“Algo rarísimo acaba de pasar. El dirigente de un partido de oposición habló de la Casa Blanca de EPN en televisión”, tuiteó la noche del domingo Andrés Lajous, mientras veía presumiblemente a Martí Batres hablar en la mesa de dirigentes políticos que conducía Joaquín López Dóriga. Dos años y medio de Pacto por México habían domesticado a la oposición al punto de que efectivamente sorprendía escuchar nuevamente a un líder de partido manifestar una crítica franca y dura respecto del Presidente de la República.

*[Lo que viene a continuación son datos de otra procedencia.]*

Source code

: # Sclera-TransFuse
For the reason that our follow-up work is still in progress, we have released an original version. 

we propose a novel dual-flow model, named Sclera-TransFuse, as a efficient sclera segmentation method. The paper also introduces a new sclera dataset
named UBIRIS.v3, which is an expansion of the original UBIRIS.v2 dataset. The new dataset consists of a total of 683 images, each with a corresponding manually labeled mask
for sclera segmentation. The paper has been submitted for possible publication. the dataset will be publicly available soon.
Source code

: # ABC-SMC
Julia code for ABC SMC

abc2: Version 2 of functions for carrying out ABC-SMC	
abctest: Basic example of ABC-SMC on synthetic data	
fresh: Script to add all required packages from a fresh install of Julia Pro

Los largos meses de negociación, las miles de horas en que Los Chuchos, los maderistas y el equipo de Peña Nieto dedicaron a construir un marco de confianza recíproca y de entendimiento político no sólo produjo el Pacto por México, sino también una compleja madeja de relaciones personales, respetos y afectos que desarmaron la capacidad de estos perredistas y de estos panistas de oponerse al gobierno actual. La intención —genuina, pienso yo— de Jesús Ortega, de Jesús Zambrano, de Carlos Navarrete, de Gustavo Madero, de Santiago Creel y de Juan Molinar Horcasitas era hacer juntos en política lo que no se había podido hacer hasta entonces: sacar una reforma fiscal que le diera más recursos al gobierno sin tocar a los más pobres, abrir el sector energético para atraer grandes cantidades de capital, enfrentarse con éxito a poderes fácticos que habían arrodillado a gobiernos anteriores. Los emocionaba —fui testigo de ello en las entrevistas que les hice— ser protagonistas de un gran cambio, sentir que incidían en el rumbo del país, gobernar aunque fuera vicariamente.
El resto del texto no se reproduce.